Тут смешиваются отрывки из личного письма и дневниковые записи со статьями и книгами. Но кто будет судить, например, об отношении мужа к жене по словам, вырвавшимся во время ссоры? Когда-то в связи со скандалом, вызванным публикациями Синявского, и в частности «Россией-сукой», в оправдание ему вспоминали, что и Блок-де назвал Россию чушкой. В письме в парижскую «Русскую мысль» один не раскрывший своего имени автор из СССР обратил тогда внимание на то, что Блок написал это в дневнике, а Синявский в журнале «Континент»; Блок — в России, умирая с голоду, а Синявский — в Париже, отнюдь не голодая. И Блок, назвав Россию чушкой,
«Россия — Мать, Россия — Сука»,
не пожелал сделать из этого напрашивающийся о нем самом вывод.
Еще поразительнее любовь к
«немытой России».
Авторство Лермонтова не раз ставилось под сомнение, стихотворение впервые упоминается через 30 лет после его смерти, автографа нет. В некоторых дореволюционных изданиях печаталось в разделе «приписываемое». Во всяком случае не его следовало бы привлекать для характеристики отношения Лермонтова к России, столь отличного в других его произведениях. (Для сравнения — пушкинское стихотворное переложение «Отче Наш»:
«Отец людей, Отец Небесный…»
в последних изданиях его сочинений вообще не упоминается). Недавно я просмотрел ряд учебников литературы за все классы:
«Немытая Россия»
повторяется дважды — если ученик забыл, чтобы через несколько лет вспомнил. Что же отражает такая сладострастная тяга к этому стихотворению, как не русофобию?

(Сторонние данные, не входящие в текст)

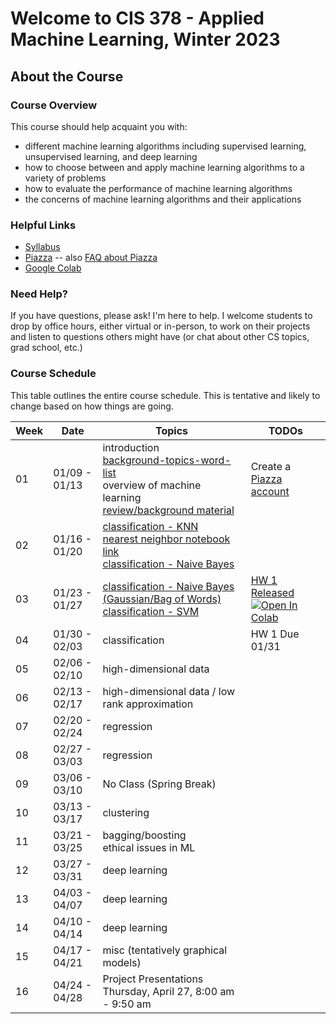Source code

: # Welcome to CIS 378 - Applied Machine Learning, Winter 2023

## About the Course

### Course Overview
This course should help acquaint you with:

* different machine learning algorithms including supervised learning, unsupervised learning, and deep learning
* how to choose between and apply machine learning algorithms to a variety of problems
* how to evaluate the performance of machine learning algorithms
* the concerns of machine learning algorithms and their applications

### Helpful Links

* [Syllabus](syllabus.md)
* [Piazza](https://piazza.com/gvsu/winter2023/cis378) -- also [FAQ about Piazza](piazza-faq.md)
* [Google Colab](https://colab.research.google.com/)

### Need Help?
If you have questions, please ask!  I'm here to help.  I welcome students
to drop by office hours, either virtual or in-person,
to work on their projects and listen to questions others might have (or chat
about other CS topics, grad school, etc.)

### Course Schedule
This table outlines the entire course schedule.  This is tentative
and likely to change based on how things are going.

| Week | Date          | Topics | TODOs |
| ---- | ------------- | ------ | --------- |
|  01  | 01/09 - 01/13 | introduction <br> [background-topics-word-list](words-list-first-day.txt) <br> overview of machine learning <br> [review/background material](scribbles-from-class/378notes-01-12-23.pdf)  | Create a [Piazza account](https://piazza.com/gvsu/winter2023/cis378) |
|  02  | 01/16 - 01/20 | [classification - KNN](scribbles-from-class/378notes-01-17-23.pdf) <br> [nearest neighbor notebook link](https://drive.google.com/file/d/1tqHfKMW2Pob4aHH023ytBif-4aHIoerB/view?usp=sharing) <br> [classification - Naive Bayes](scribbles-from-class/378notes-01-19-23.pdf) |  |
|  03  | 01/23 - 01/27 | [classification - Naive Bayes (Gaussian/Bag of Words)](scribbles-from-class/378notes-01-24-23.pdf) <br> [classification - SVM](scribbles-from-class/378notes-01-26-23.pdf) | [HW 1 Released](assignments/hw1_knn_naivebayes.ipynb) [![Open In Colab](https://colab.research.google.com/assets/colab-badge.svg)](https://colab.research.google.com/github/cis378-gvsu/w23-classmaterial/blob/main/assignments/hw1_knn_naivebayes.ipynb) |
|  04  | 01/30 - 02/03 | classification | HW 1 Due 01/31 |
|  05  | 02/06 - 02/10 | high-dimensional data | |
|  06  | 02/13 - 02/17 | high-dimensional data / low rank approximation |  |
|  07  | 02/20 - 02/24 | regression |  |
|  08  | 02/27 - 03/03 | regression |  |
|  09  | 03/06 - 03/10 | No Class (Spring Break)  |  |  |
|  10  | 03/13 - 03/17 | clustering |  |
|  11  | 03/21 - 03/25 | bagging/boosting <br> ethical issues in ML   |  |  |
|  12  | 03/27 - 03/31 | deep learning |  |
|  13  | 04/03 - 04/07 | deep learning |  |
|  14  | 04/10 - 04/14 | deep learning |  |
|  15  | 04/17 - 04/21 | misc (tentatively graphical models) |  |
|  16  | 04/24 - 04/28 | Project Presentations Thursday, April 27, 8:00 am - 9:50 am |  |  |
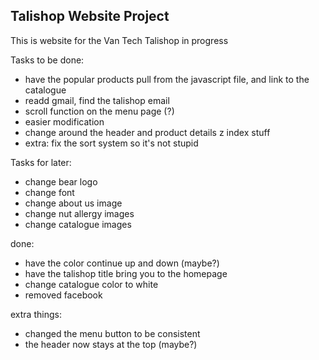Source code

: Talishop Website Project
---

This is website for the Van Tech Talishop in progress 

Tasks to be done:
- have the popular products pull from the javascript file, and link to the catalogue
- readd gmail, find the talishop email
- scroll function on the menu page (?)
- easier modification
- change around the header and product details z index stuff
- extra: fix the sort system so it's not stupid

Tasks for later:
- change bear logo
- change font
- change about us image
- change nut allergy images
- change catalogue images

done:
- have the color continue up and down (maybe?)
- have the talishop title bring you to the homepage
- change catalogue color to white
- removed facebook

extra things:
- changed the menu button to be consistent
- the header now stays at the top (maybe?)
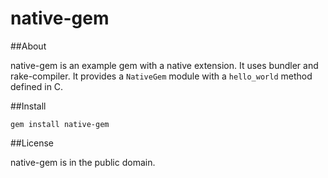 native-gem
==========

##About

native-gem is an example gem with a native extension. It uses bundler and rake-compiler. It provides a `NativeGem` module with a `hello_world` method defined in C.

##Install

    gem install native-gem

##License

native-gem is in the public domain.
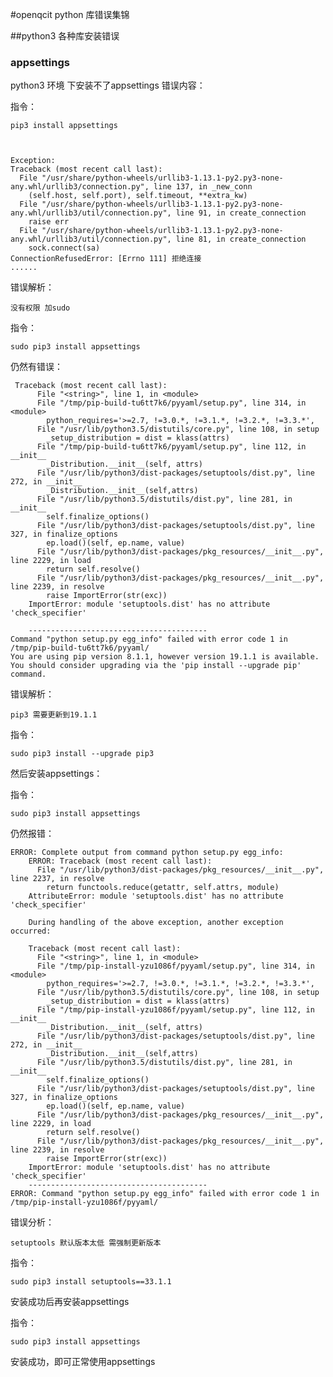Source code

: #openqcit python 库错误集锦

##python3 各种库安装错误

### appsettings

python3 环境 下安装不了appsettings
错误内容：

指令：

    pip3 install appsettings
    


    Exception:
    Traceback (most recent call last):
      File "/usr/share/python-wheels/urllib3-1.13.1-py2.py3-none-any.whl/urllib3/connection.py", line 137, in _new_conn
        (self.host, self.port), self.timeout, **extra_kw)
      File "/usr/share/python-wheels/urllib3-1.13.1-py2.py3-none-any.whl/urllib3/util/connection.py", line 91, in create_connection
        raise err
      File "/usr/share/python-wheels/urllib3-1.13.1-py2.py3-none-any.whl/urllib3/util/connection.py", line 81, in create_connection
        sock.connect(sa)
    ConnectionRefusedError: [Errno 111] 拒绝连接
    ......

错误解析：
        
    没有权限 加sudo

指令：

    sudo pip3 install appsettings
    
仍然有错误：

     Traceback (most recent call last):
          File "<string>", line 1, in <module>
          File "/tmp/pip-build-tu6tt7k6/pyyaml/setup.py", line 314, in <module>
            python_requires='>=2.7, !=3.0.*, !=3.1.*, !=3.2.*, !=3.3.*',
          File "/usr/lib/python3.5/distutils/core.py", line 108, in setup
            _setup_distribution = dist = klass(attrs)
          File "/tmp/pip-build-tu6tt7k6/pyyaml/setup.py", line 112, in __init__
            _Distribution.__init__(self, attrs)
          File "/usr/lib/python3/dist-packages/setuptools/dist.py", line 272, in __init__
            _Distribution.__init__(self,attrs)
          File "/usr/lib/python3.5/distutils/dist.py", line 281, in __init__
            self.finalize_options()
          File "/usr/lib/python3/dist-packages/setuptools/dist.py", line 327, in finalize_options
            ep.load()(self, ep.name, value)
          File "/usr/lib/python3/dist-packages/pkg_resources/__init__.py", line 2229, in load
            return self.resolve()
          File "/usr/lib/python3/dist-packages/pkg_resources/__init__.py", line 2239, in resolve
            raise ImportError(str(exc))
        ImportError: module 'setuptools.dist' has no attribute 'check_specifier'
        
        ----------------------------------------
    Command "python setup.py egg_info" failed with error code 1 in /tmp/pip-build-tu6tt7k6/pyyaml/
    You are using pip version 8.1.1, however version 19.1.1 is available.
    You should consider upgrading via the 'pip install --upgrade pip' command.

错误解析：
    
    pip3 需要更新到19.1.1

指令：

    sudo pip3 install --upgrade pip3
    
然后安装appsettings：


指令：

    sudo pip3 install appsettings
    
仍然报错：

    ERROR: Complete output from command python setup.py egg_info:
        ERROR: Traceback (most recent call last):
          File "/usr/lib/python3/dist-packages/pkg_resources/__init__.py", line 2237, in resolve
            return functools.reduce(getattr, self.attrs, module)
        AttributeError: module 'setuptools.dist' has no attribute 'check_specifier'
        
        During handling of the above exception, another exception occurred:
        
        Traceback (most recent call last):
          File "<string>", line 1, in <module>
          File "/tmp/pip-install-yzu1086f/pyyaml/setup.py", line 314, in <module>
            python_requires='>=2.7, !=3.0.*, !=3.1.*, !=3.2.*, !=3.3.*',
          File "/usr/lib/python3.5/distutils/core.py", line 108, in setup
            _setup_distribution = dist = klass(attrs)
          File "/tmp/pip-install-yzu1086f/pyyaml/setup.py", line 112, in __init__
            _Distribution.__init__(self, attrs)
          File "/usr/lib/python3/dist-packages/setuptools/dist.py", line 272, in __init__
            _Distribution.__init__(self,attrs)
          File "/usr/lib/python3.5/distutils/dist.py", line 281, in __init__
            self.finalize_options()
          File "/usr/lib/python3/dist-packages/setuptools/dist.py", line 327, in finalize_options
            ep.load()(self, ep.name, value)
          File "/usr/lib/python3/dist-packages/pkg_resources/__init__.py", line 2229, in load
            return self.resolve()
          File "/usr/lib/python3/dist-packages/pkg_resources/__init__.py", line 2239, in resolve
            raise ImportError(str(exc))
        ImportError: module 'setuptools.dist' has no attribute 'check_specifier'
        ----------------------------------------
    ERROR: Command "python setup.py egg_info" failed with error code 1 in /tmp/pip-install-yzu1086f/pyyaml/

错误分析：

    setuptools 默认版本太低 需强制更新版本
    
指令：
    
    sudo pip3 install setuptools==33.1.1

安装成功后再安装appsettings

指令：
    
    sudo pip3 install appsettings

安装成功，即可正常使用appsettings
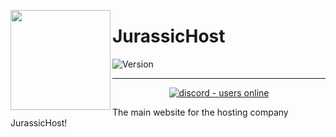 <img src="https://jurassic.host/images/trex.png" align="left" height="160px"><h1>JurassicHost</h1>
  
![Version][version]
<br>

---

<p align="center">
  <a href="https://discord.gg/5F6dK67vwD">
    <img src="https://img.shields.io/discord/792607921006968842?style=for-the-badge" alt="discord - users online" />
  </a>
</p>

The main website for the hosting company JurassicHost!


[version]: https://img.shields.io/github/manifest-json/v/JurassicHost/Jurassic.Host?color=5F4DEF&style=flat-square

Конечно, было и такое загадочное явление, как Чаадаев, друживший с Пушкиным и писавший:
«Мы миру ничего не дали»,
«мы не дали себе труда ничего создать в области воображения».
Но было и еще ярче, Печерин:
«Как сладостно отчизну ненавидеть! И жадно ждать ее уничтоженья».
Что же это доказывает? Только существование русофобии (у Чаадаева — как одной из компонент его загадочного мировоззрения). Так о том и статья.
Конечно, существуют явления, обладающие общими внешними чертами, хотя и совершенно различные. Но ведь разница чувствуется сразу! Когда Гоголь читал Пушкину «Мертвые души», тот сначала смеялся, потом становился все печальнее и воскликнул:
«Боже, как грустна наша Россия!»
Но разве мог бы кто-нибудь сказать, что «Россия грустна», читая роман Войновича, где наши потомки в ХХI веке питаются переработанным калом; этот «вторичный продукт» сдают в приемные пункты, а выполнившие норму получают право в особом чулане предаться рукоблудию. У Гоголя ощущается ужас перед греховностью человека, для него, конечно, — русского человека. Это «критика человека», идущая в глубь его духовной сущности, но основанная не только на сочувствии, но на чувстве единства с ним. Роман же Войновича содержит, собственно, лишь, поверхностные, хоть и нечистоплотные ругательства, бессодержательные, как ругательства, выкрикиваемые пьяным или написанные на заборе. Сочувствию же здесь явно нет места: всю ситуацию автор описывает, весело похохатывая, а может быть, и со злорадством.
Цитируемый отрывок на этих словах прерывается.